1. Field
Aspects of the present invention generally relate to an image forming apparatus, and to a method for using a replaceable unit in the image forming apparatus.
2. Description of the Related Art
An electrophotographic printer has been known as an example of an image forming apparatus that forms an image on a recording medium. One type of electrophotographic printer includes a process cartridge in which components, such as a photosensitive drum for forming an image, a charging unit for charging the photosensitive drum, and a developing unit for forming a toner image on the photosensitive drum, are integrally formed. This process cartridge is detachably attached to a main body of the printer. For example, when toner contained therein runs out, a user replaces the process cartridge with a new process cartridge. Further, there is also another type of printer that includes, besides the process cartridge, additional units that are also detachably attached to a main body of the printer, such as a fixing unit for fixing an image on a recording medium and a transfer unit for transferring an image onto a recording medium.
While a time when such units need to be replaced (hereinafter, referred to as “replacement time”) is set based on the image quality of an image formed on a recording medium, an image defect is more likely to be detected in an image such as a graphic image than in a text image. Therefore, the replacement time is set with reference to the image quality of an image such as a graphic image so that the replacement is performed before occurrence of an image defect. Such a setting gives a high priority to image quality and is effective as a specification for printing an image having no image defect. However, while such a setting is made for the foregoing purpose, some users may determine that to keep using the unit without carrying out replacement, even though some image defect is detected in a graphic image. Even in such a case, the user is prompted to replace the unit although the user wants to keep using the unit.

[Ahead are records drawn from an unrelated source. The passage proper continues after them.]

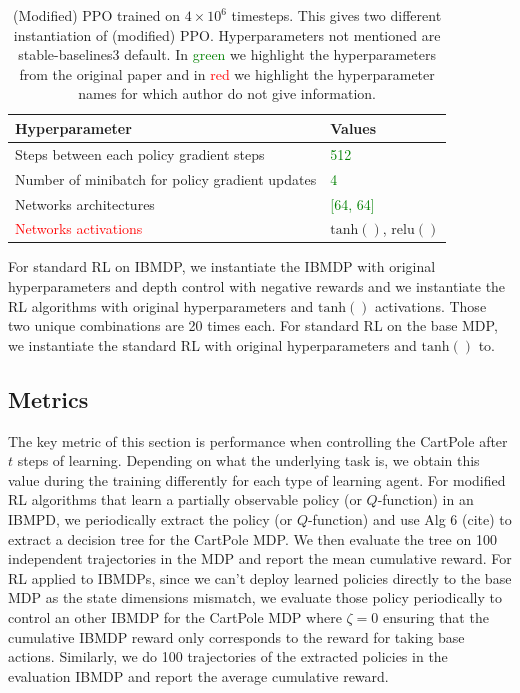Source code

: \begin{table}[h]
    \centering
    \caption{(Modified) PPO trained on $4\times10^6$ timesteps. This gives two different instantiation of (modified) PPO. Hyperparameters not mentioned are stable-baselines3 default. In \textcolor{green}{green} we highlight the hyperparameters from the original paper and in \textcolor{red}{red} we highlight the hyperparameter names for which author do not give information.}
    \begin{tabular}{ll}
    \toprule
    \textbf{Hyperparameter} & \textbf{Values}\\
    \midrule
    Steps between each policy gradient steps & \textcolor{green}{512} \\
    Number of minibatch for policy gradient updates & \textcolor{green}{4} \\
    Networks architectures & \textcolor{green}{[64, 64]}\\
    \textcolor{red}{Networks activations} & $\operatorname{tanh()}$, $\operatorname{relu()}$\\
    \bottomrule
    \end{tabular}
    \end{table}


For standard RL on IBMDP, we instantiate the IBMDP with original hyperparameters and depth control with negative rewards and we instantiate the RL algorithms with original hyperparameters and $\operatorname{tanh()}$ activations. Those two unique combinations are 20 times each.
For standard RL on the base MDP, we instantiate the standard RL with original hyperparameters and $\operatorname{tanh()}$ to.
    

\subsection{Metrics}
The key metric of this section is performance when controlling the CartPole after $t$ steps of learning.
Depending on what the underlying task is, we obtain this value during the training differently for each type of learning agent.
For modified RL algorithms that learn a partially observable policy (or $Q$-function) in an IBMPD, we periodically extract the policy (or $Q$-function) and use Alg 6 (cite) to extract a decision tree for the CartPole MDP. 
We then evaluate the tree on 100 independent trajectories in the MDP and report the mean cumulative reward.
For RL applied to IBMDPs, since we can't deploy learned policies directly to the base MDP as the state dimensions mismatch, we evaluate those policy periodically to control an other IBMDP for the CartPole MDP where $\zeta=0$ ensuring that the cumulative IBMDP reward only corresponds to the reward for taking base actions.
Similarly, we do 100 trajectories of the extracted policies in the evaluation IBMDP and report the average cumulative reward.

In view of such circumstances, Japanese Patent Application Laid-Open No. 2001-343870 discusses an image forming apparatus that considers a usage state of the user when changing a notification timing of a unit replacement time.

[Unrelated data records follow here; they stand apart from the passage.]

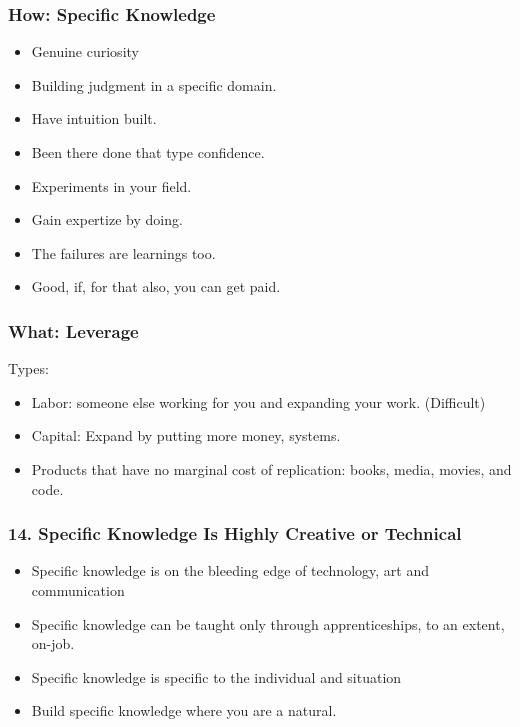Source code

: \begin{frame}[fragile]
\frametitle{How: Specific Knowledge}
\begin{itemize}
\item Genuine curiosity
\item Building judgment in a specific domain. 
\item Have intuition built. 
\item Been there done that type confidence.
\item Experiments in your field. 
\item Gain expertize by doing. 
\item The failures are learnings too.
\item Good, if, for that also, you can get paid.
\end{itemize}
\end{frame}

\begin{frame}[fragile]
\frametitle{What: Leverage}
Types:
\begin{itemize}
\item Labor: someone else working for you and expanding your work. (Difficult)
\item Capital: Expand by putting more money, systems.
\item Products that have no marginal cost of replication: books, media, movies, and code.
\end{itemize}
\end{frame}


\begin{frame}[fragile]
\frametitle{14. Specific Knowledge Is Highly Creative or Technical}
\begin{itemize}
\item Specific knowledge is on the bleeding edge of technology, art and communication
\item Specific knowledge can be taught only through apprenticeships, to an extent, on-job.
\item Specific knowledge is specific to the individual and situation
\item Build specific knowledge where you are a natural.
\end{itemize}
\end{frame}


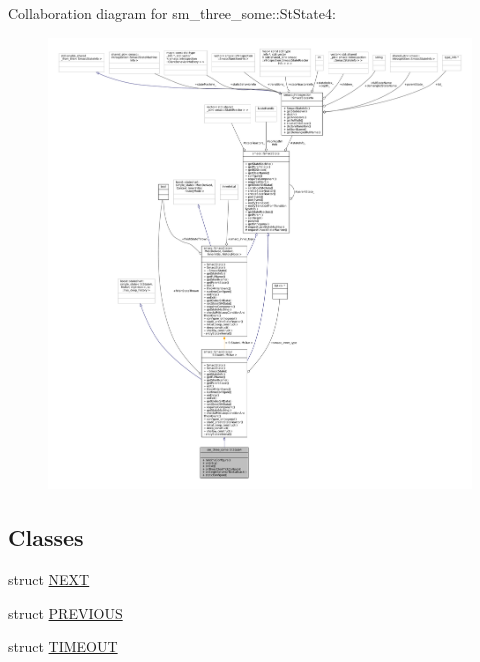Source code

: Collaboration diagram for sm\+\_\+three\+\_\+some\+:\+:St\+State4\+:
\nopagebreak
\begin{figure}[H]
\begin{center}
\leavevmode
\includegraphics[width=350pt]{structsm__three__some_1_1StState4__coll__graph}
\end{center}
\end{figure}
\subsection*{Classes}
\begin{DoxyCompactItemize}
\item 
struct \hyperlink{structsm__three__some_1_1StState4_1_1NEXT}{N\+E\+XT}
\item 
struct \hyperlink{structsm__three__some_1_1StState4_1_1PREVIOUS}{P\+R\+E\+V\+I\+O\+US}
\item 
struct \hyperlink{structsm__three__some_1_1StState4_1_1TIMEOUT}{T\+I\+M\+E\+O\+UT}
\end{DoxyCompactItemize}
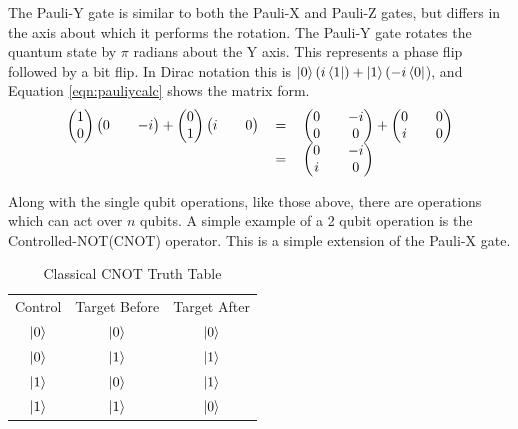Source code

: The Pauli-Y gate is similar to both the Pauli-X and Pauli-Z gates, but differs in the axis about which it performs the rotation.
The Pauli-Y gate rotates the quantum state by $\pi$ radians about the Y axis.
This represents a phase flip followed by a bit flip.
In Dirac notation this is $\left\vert{0}\right\rangle(i\left\langle{1}\right\vert) + \left\vert{1}\right\rangle(-i\left\langle{0}\right\vert$), and Equation \ref{eqn:pauliycalc} shows the matrix form.
\begin{equation}
\label{eqn:pauliycalc}
\begin{tabular}{ r c l }
\(\begin {pmatrix}
1 \\
0
\end{pmatrix}
\begin {pmatrix}
0 &&
-i
\end{pmatrix}
 + 
\begin {pmatrix}
0 \\
1
\end{pmatrix}
\begin {pmatrix}
i &&
0
\end{pmatrix}\)
& \(=\)
& \( 
\begin{pmatrix}
0 && -i \\
0 && 0
\end{pmatrix}
 + 
\begin{pmatrix}
0 && 0\\
i && 0
\end{pmatrix}
\) \\
& \(=\)
& \( 
\begin{pmatrix}
0 && -i \\
i && 0
\end{pmatrix}
\)
\end{tabular}
\end{equation}

Along with the single qubit operations, like those above, there are operations which can act over $n$ qubits.
A simple example of a 2 qubit operation is the Controlled-NOT(CNOT) operator.
This is a simple extension of the Pauli-X gate.

\begin{table}
\centering
\begin{tabular}{ c | c || c | }
Control & Target Before & Target After \\
$\left\vert{0}\right\rangle$ & $\left\vert{0}\right\rangle$ & $\left\vert{0}\right\rangle$ \\
$\left\vert{0}\right\rangle$ & $\left\vert{1}\right\rangle$ & $\left\vert{1}\right\rangle$ \\
$\left\vert{1}\right\rangle$ & $\left\vert{0}\right\rangle$ & $\left\vert{1}\right\rangle$ \\
$\left\vert{1}\right\rangle$ & $\left\vert{1}\right\rangle$ & $\left\vert{0}\right\rangle$ \\
\end{tabular}
\caption{Classical CNOT Truth Table}
\label{CNOTTruthTable}
\end{table}

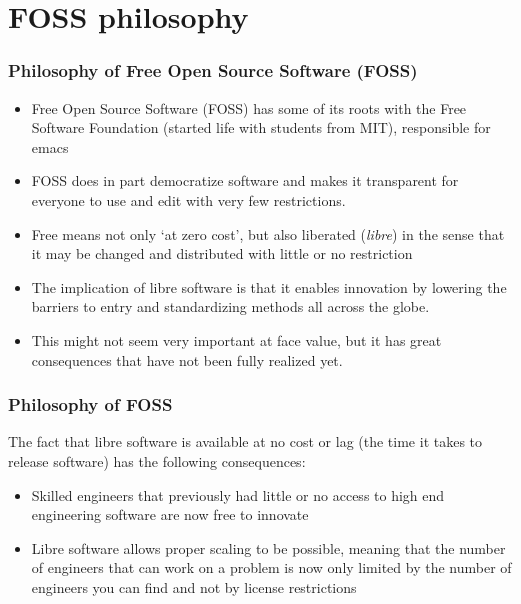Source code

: \documentclass{beamer}
\begin{document}
\section{FOSS philosophy}


\begin{frame}
\frametitle{Philosophy of Free Open Source Software (FOSS)}

\begin{itemize}
\item Free Open Source Software (FOSS) has some of its roots with the Free Software Foundation (started life with students from MIT), responsible for emacs

\item FOSS does in part democratize software and makes it transparent for everyone to use and edit with very few restrictions.
        
\item Free means not only `at zero cost', but also liberated (\emph{libre}) in the sense that it may be changed and distributed with little or no restriction
        
\item The implication of libre software is that it enables innovation by lowering the barriers to entry and standardizing methods all across the globe.
        
\item This might not seem very important at face value, but it has great consequences that have not been fully realized yet.
                
\end{itemize}


\end{frame}


\begin{frame}
\frametitle{Philosophy of FOSS}

The fact that libre software is available at no cost or lag (the time it takes to release software) has the following consequences:

\begin{itemize}
\item Skilled engineers that previously had little or no access to high end engineering software are now free to innovate
\item Libre software allows proper scaling to be possible, meaning that the number of engineers that can work on a problem is now only limited by the number of engineers you can find and not by license restrictions
\end{itemize}

\end{frame}
\end{document}
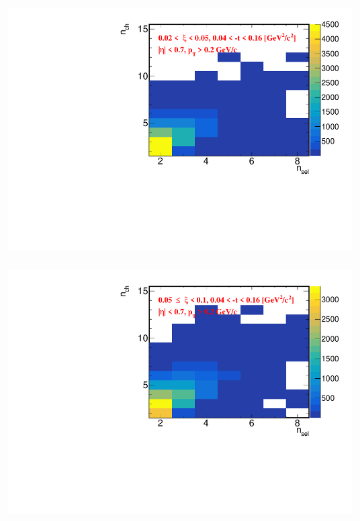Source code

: \begin{figure}[h!]
	\centering
	\begin{subfigure}{.49\textwidth}
		\includegraphics[width=\textwidth,page=1]{chapters/chrgSTAR/img/unfolding/matrix_0.pdf}
	\end{subfigure}
	\begin{subfigure}{.49\textwidth}
		\includegraphics[width=\textwidth,page=1]{chapters/chrgSTAR/img/unfolding/matrix_1.pdf}
	\end{subfigure}
	\begin{subfigure}{.49\textwidth}

\end{subfigure}
\end{figure}
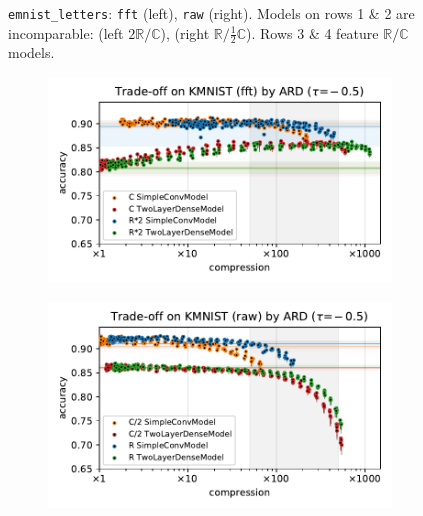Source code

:\documentclass[a4paper,10pt,onecolumn]{article}
\newcommand{\real}{\mathbb{R}}
\newcommand{\cplx}{\mathbb{C}}
\begin{document}
\begin{figure}[b]
\begin{subfigure}[b]{0.5\columnwidth}
  \end{subfigure}
  \caption{%
    \texttt{emnist\_letters}:
      \texttt{fft} (left), \texttt{raw} (right).
      Models on rows 1 \& 2 are incomparable: (left $2\real / \cplx$), (right $\real / \tfrac12\cplx$).
      Rows 3 \& 4 feature $\real / \cplx$ models.
  }
\end{figure}

\begin{figure}[b]
  \centering
  \begin{subfigure}[b]{0.5\columnwidth}
    \centering
    \includegraphics[width=\columnwidth]{figure__mnist-like__trade-off/appendix__cmp__ARD__kmnist__fft__-0.5.pdf}
  \end{subfigure}%
  \begin{subfigure}[b]{0.5\columnwidth}
    \centering
    \includegraphics[width=\columnwidth]{figure__mnist-like__trade-off/appendix__cmp__ARD__kmnist__raw__-0.5.pdf}

\end{subfigure}
\end{figure}
\end{document}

In Japanese Patent Application Laid-Open No. 2001-343870, the user evaluates the image quality of an image formed on a recording medium. The user then performs settings by pressing a button of an operation unit of the image forming apparatus several times according to the evaluation result, thereby reflecting the evaluation result. Thus, the user repeats confirmation of the image quality and the operation several times, which can be burdensome.

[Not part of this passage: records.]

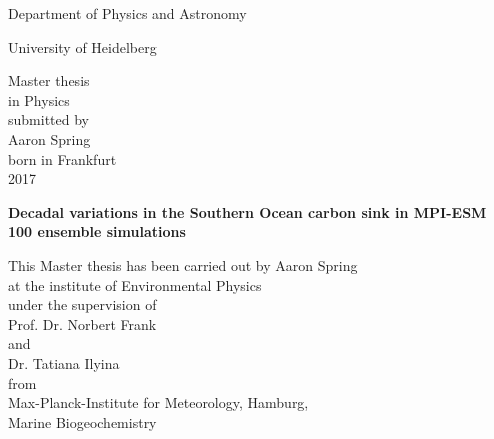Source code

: \documentclass{article}
\newcommand{\myTitle}{Decadal variations in the Southern Ocean carbon sink in MPI-ESM 100 ensemble simulations\xspace}
\newcommand{\myName}{Aaron Spring\xspace}
\newcommand{\myProf}{Prof. Dr. Norbert Frank\xspace}
\newcommand{\mySecondProf}{Dr. Tatiana Ilyina\xspace}
\newcommand{\mySecondProfInstitution}{Max-Planck-Institute for Meteorology, Hamburg, \\ {Marine Biogeochemistry} \xspace}
\newcommand{\myFaculty}{Department of Physics and Astronomy\xspace}
\newcommand{\myDepartment}{Environmental Physics\xspace}
\newcommand{\myUni}{University of Heidelberg\xspace}
\newcommand{\myThesisYear}{2017}
\newcommand{\myBirthplace}{Frankfurt\xspace}
\begin{document}
%
%
    \begin{addmargin}%
    \renewcommand{\baselinestretch}{2.00}
    \begin{center}
        \Large  

		\myFaculty \\
		\smallskip
		
		\large
		\myUni

        \hfill

        \vfill

    	\medskip
		
        \vfill
		Master thesis \\ 
		in Physics \\ 
		submitted by \\ 
		\myName \\ 
		born in \myBirthplace  \\
		\myThesisYear 
        

    \end{center}  
  \end{addmargin}    

  
\clearpage
{}  
\begin{center}
  \renewcommand{\baselinestretch}{2.00}
  \Large \bfseries%
    \myTitle 
    
  \par
  \vfill
  \large\normalfont
  This Master thesis has been carried out by \myName \\
  at the institute of \myDepartment \\
  under the supervision of \\
  \myProf \\%
  and \\ 
  \mySecondProf  \\ from \\ \mySecondProfInstitution 
\end{center}\par
\vspace{5\baselineskip}
\end{document}
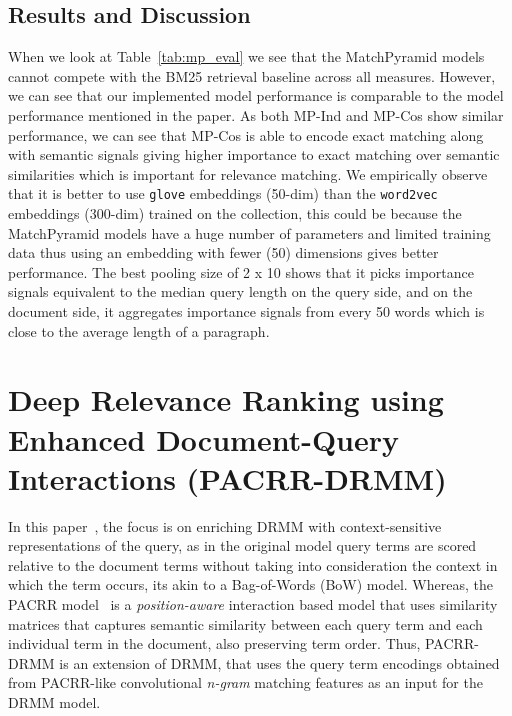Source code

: \subsection{Results and Discussion}
When we look at Table~\ref{tab:mp_eval} we see that the MatchPyramid models cannot compete with the BM25 retrieval baseline across all measures. However, we can see that our implemented model performance is comparable to the model performance mentioned in the paper. As both MP-Ind and MP-Cos show similar performance, we can see that MP-Cos is able to encode exact matching along with semantic signals giving higher importance to exact matching over semantic similarities which is important for relevance matching. We empirically observe that it is better to use \texttt{glove} embeddings (50-dim) than the \texttt{word2vec} embeddings (300-dim) trained on the collection, this could be because the MatchPyramid models have a huge number of parameters and limited training data thus using an embedding with fewer (50) dimensions gives better performance. The best pooling size of 2 x 10 shows that it picks importance signals equivalent to the median query length on the query side, and on the document side, it aggregates importance signals from every 50 words which is close to the average length of a paragraph.

\section{Deep Relevance Ranking using Enhanced Document-Query Interactions (PACRR-DRMM)}

In this paper~\citep{pacrr_drmm_18}, the focus is on enriching DRMM with context-sensitive representations of the query, as in the original model query terms are scored relative to the document terms without taking into consideration the context in which the term occurs, its akin to a Bag-of-Words (BoW) model. Whereas, the 
PACRR model~\citep{pacrr17,Yates17} is a \textit{position-aware} interaction based model that uses similarity matrices that captures semantic similarity between each query term and each individual term in the document, also preserving term order. Thus, PACRR-DRMM is an extension of DRMM, that uses the query term encodings obtained from PACRR-like convolutional \textit{n-gram} matching features as an input for the  DRMM model.

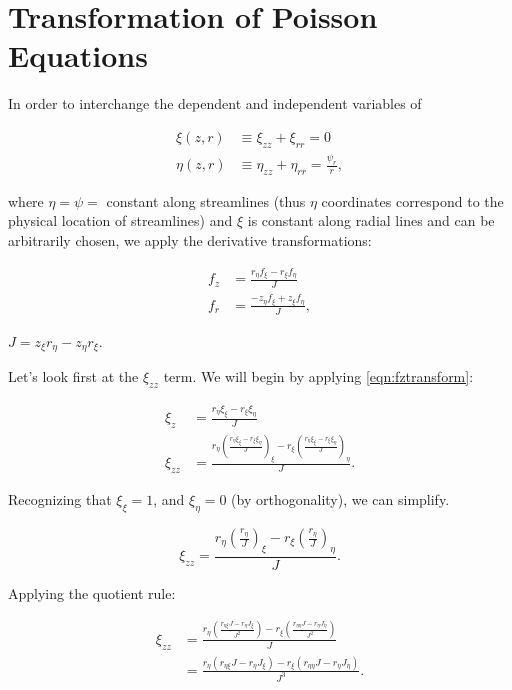 \section{Transformation of Poisson Equations}
\label{app:poissontransform}

In order to interchange the dependent and independent variables of

\begin{subequations}
	\begin{align}
		\xi(z,r) &\equiv \xi_{zz} + \xi_{rr} = 0\\
		\label{eqn:nzr}
		\eta(z,r) &\equiv \eta_{zz} + \eta_{rr} = \frac{\psi_r}{r},
	\end{align}
\end{subequations}

\noindent where \(\eta = \psi =\) constant along streamlines (thus \(\eta\) coordinates correspond to the physical location of streamlines) and \(\xi\) is constant along radial lines and can be arbitrarily chosen,
we apply the derivative transformations:

\begin{subequations}
	\begin{align}
		\label{eqn:fztransform}
		f_z &= \frac{r_\eta f_\xi - r_\xi f_\eta}{J} \\
		\label{eqn:fytransform}
		f_r &= \frac{- z_\eta f_\xi + z_\xi f_\eta}{J},
	\end{align}
\end{subequations}

\where \(J = z_\xi r_\eta - z_\eta r_\xi\).

Let's look first at the \(\xi_{zz}\) term.
%
We will begin by applying \cref{eqn:fztransform}:

\begin{align}
	\xi_z &= \frac{r_\eta \xi_\xi - r_\xi \xi_\eta}{J} \\
	\xi_{zz} &= \frac{r_\eta \left(\frac{r_\eta \xi_\xi - r_\xi \xi_\eta}{J}\right)_\xi - r_\xi \left(\frac{r_\eta \xi_\xi - r_\xi \xi_\eta}{J}\right)_\eta}{J}.
\end{align}

\noindent Recognizing that \(\xi_\xi = 1\), and \(\xi_\eta = 0\) (by orthogonality), we can simplify.

\[
\xi_{zz} = \frac{r_\eta \left(\frac{r_\eta }{J}\right)_\xi - r_\xi \left(\frac{r_\eta}{J}\right)_\eta}{J}.
\]

\noindent Applying the quotient rule:

\[
\begin{aligned}
	\xi_{zz} &= \frac{r_\eta \left(\frac{r_{\eta\xi} J - r_\eta J_\xi}{J^2}\right) - r_\xi \left(\frac{r_{\eta\eta}J - r_\eta J_\eta}{J^2}\right)}{J} \\
	&=  \frac{r_\eta \left(r_{\eta\xi} J - r_\eta J_\xi\right) - r_\xi \left(r_{\eta\eta}J - r_\eta J_\eta\right)}{J^3}.
\end{aligned}
\]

Aspects of the present invention are generally directed to an image forming apparatus capable of changing a replacement time of a unit according to a usage status of the unit while reducing the burden on a user to do so.
According to an aspect of the present invention, an image forming apparatus, to which a unit is detachably attached, includes a detection unit configured to detect information about a used amount of the unit, when an image forming operation is performed using the unit, and a control unit configured to output information indicating that the unit is required to be replaced, when the information about the used amount reaches a first threshold value, wherein the control unit changes the first threshold value to a second threshold value different from the first threshold value when the unit is replaced after the information exceeds the first threshold value, and a used amount of the unit corresponding to the second threshold value is greater than a used amount of the unit corresponding to the first threshold value.
Further features of the present disclosure will become apparent from the following description of exemplary embodiments with reference to the attached drawings.
Various exemplary embodiments will be described below with reference to the drawings. It is to be understood that the following exemplary embodiments are not intended to limit the scope of the present disclosure and that all combinations of features described in the exemplary embodiments are not necessarily essential to the technical solution provided by the present disclosure.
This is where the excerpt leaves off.